Team Steel takes 5th in Heavy Metal Challenge

It may not look like much, but let me tell you, that waterwheel design is BADASS. Why didn't we do cool stuff like this in my high school? Or if there was cool stuff like this in my high school, why didn't anyone tell me?

Last weekend I took part in the Heavy Metal: Amped on Wind Power challenge at the Boston Museum of Science. It’s an incredible one day engineering challenge in which high schoolers from all across the US meet up, are randomly broken into teams, and have to rapidly design, prototype, test, and build a huge mechanical structure to lift a giant metal trash can three stories into the air using nothing but wind power. The competition was a ton of fun, and I was assigned as a mentor to Team Steel, the most hard core group at the event. As such I gave them guidance and advice for what to do, but the team actually came up with and implemented the awesome device you see above. And it’s a good thing too, since they had much better ideas than I would have ever had.

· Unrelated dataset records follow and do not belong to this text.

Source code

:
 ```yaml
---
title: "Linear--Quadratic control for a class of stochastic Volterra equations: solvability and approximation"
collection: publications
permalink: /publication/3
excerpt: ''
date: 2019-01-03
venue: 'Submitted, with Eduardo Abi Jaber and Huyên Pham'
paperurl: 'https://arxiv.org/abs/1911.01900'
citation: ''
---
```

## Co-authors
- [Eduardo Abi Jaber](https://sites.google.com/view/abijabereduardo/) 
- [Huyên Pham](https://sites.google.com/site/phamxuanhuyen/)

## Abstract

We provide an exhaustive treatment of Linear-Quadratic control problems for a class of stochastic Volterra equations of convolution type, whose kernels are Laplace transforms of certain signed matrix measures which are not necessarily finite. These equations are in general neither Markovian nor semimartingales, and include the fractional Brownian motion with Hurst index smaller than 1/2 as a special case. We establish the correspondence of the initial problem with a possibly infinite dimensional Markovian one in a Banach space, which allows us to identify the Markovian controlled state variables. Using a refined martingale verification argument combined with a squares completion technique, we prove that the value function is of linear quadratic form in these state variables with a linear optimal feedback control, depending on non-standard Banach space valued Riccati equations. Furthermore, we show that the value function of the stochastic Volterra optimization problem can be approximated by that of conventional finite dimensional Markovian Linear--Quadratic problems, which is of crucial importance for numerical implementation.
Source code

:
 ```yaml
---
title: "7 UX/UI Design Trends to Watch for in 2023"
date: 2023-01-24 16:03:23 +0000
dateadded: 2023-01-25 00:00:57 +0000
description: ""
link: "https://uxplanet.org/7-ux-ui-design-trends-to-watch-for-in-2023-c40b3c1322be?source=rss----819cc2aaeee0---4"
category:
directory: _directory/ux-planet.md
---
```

We had few materials (mostly cardboard, duct tape, and pvc piping), and our only power source were two giant fans blowing hurricane gusts. After a lot of discussion and failed designs the team settled on the waterwheel device you see above. The cups on the bottom would catch the wind, spinning the whole device around an axle made out of two cardboard tubes coated with torn up trash bags to decrease friction. As it spun it would wind up a rope which was attached to the trash can through a pulley, hoisting it to the ceiling.

So how’d we do? Pretty damn well! We raised the trash can the full 27.6 feet in only 83 seconds earning us 5th place out of 32 teams. Only 11 teams raised the can the entire distance, so it was quite an accomplishment (the winning team shattered the previous record, finishing in 29 seconds. Wow!). The most impressive part in my mind though was how the team iterated on design after testing, and how quickly they settled on an idea to try instead of debating endlessly. Hopefully some of these super talented kids will wind up getting interested in game development!